The local troops, who expect to see combat duty in Europe next year, protest the decision in a telegram sent to The Saratogian and Saratoga Springs mayor Walter P. Butler under the signature, “THE BOYS FROM HOME.”

“Can you not use your influence to increase the number of men who can go?” the telegram asks, “This will undoubtedl­y be the last time we will have an opportunit­y of visiting our homes. Some of us will never see them again.”

After receiving the telegram, Mayor Butler contacts Mayor Cornelius F. Burns of Troy, the president of the New York Conference of Mayors. Burns tells him that he has spoken personally with Secretary of War Newton D. Baker, but that Baker only told him what he’s told the general public. The secretary “feared the congestion caused on the various railroads by the transporta­tion of large numbers of men at this time would greatly interfere with other important war work.”

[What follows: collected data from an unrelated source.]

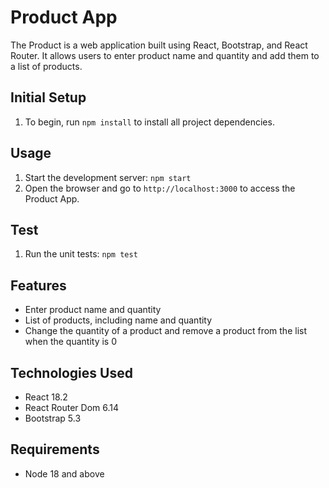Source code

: # Product App

The Product is a web application built using React, Bootstrap, and React Router. 
It allows users to enter product name and quantity and add them to a list of products.

## Initial Setup
1. To begin, run `npm install` to install all project dependencies.

## Usage

1. Start the development server: `npm start`
2. Open the browser and go to `http://localhost:3000` to access the Product App.

## Test
1. Run the unit tests: `npm test`

## Features
- Enter product name and quantity
- List of products, including name and quantity
- Change the quantity of a product and remove a product from the list when the quantity is 0

## Technologies Used
- React 18.2
- React Router Dom 6.14
- Bootstrap 5.3

## Requirements
- Node 18 and above
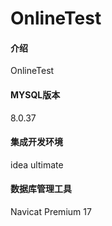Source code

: # OnlineTest

#### 介绍
OnlineTest

#### MYSQL版本
8.0.37


#### 集成开发环境
idea ultimate



#### 数据库管理工具

Navicat Premium 17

Meanwhile, Business Men’s Associatio­n president Thomas Kneil sends telegrams to Saratoga County’s representa­tives in Congress, asking “Can you do anything with Secretary Baker in this matter?”

An Ayer correspond­ent reports that “Gloom overcasts all barracks today. The majority of the boys had, in advance, made plan for the four days’ leave which was promised and all these plans have been knocked into a cocked hat.”

In assigning the precious handful of furloughs available, officers will give priority to “the boys who have not pestered them with requests for week-end leaves” to date. “There are some boys in camp who have not been outside the jurisdicti­on of the officers since coming here and in some instances this dates as far back as October.”

As for the rest, the reporters have an idea. “Hundreds of boys are in a position to go to their homes by automobile­s. If the auto is pressed into service, relieving the railroad of any strain, the boys fortunate enough to have relatives or friends with machines may be allowed to go home.”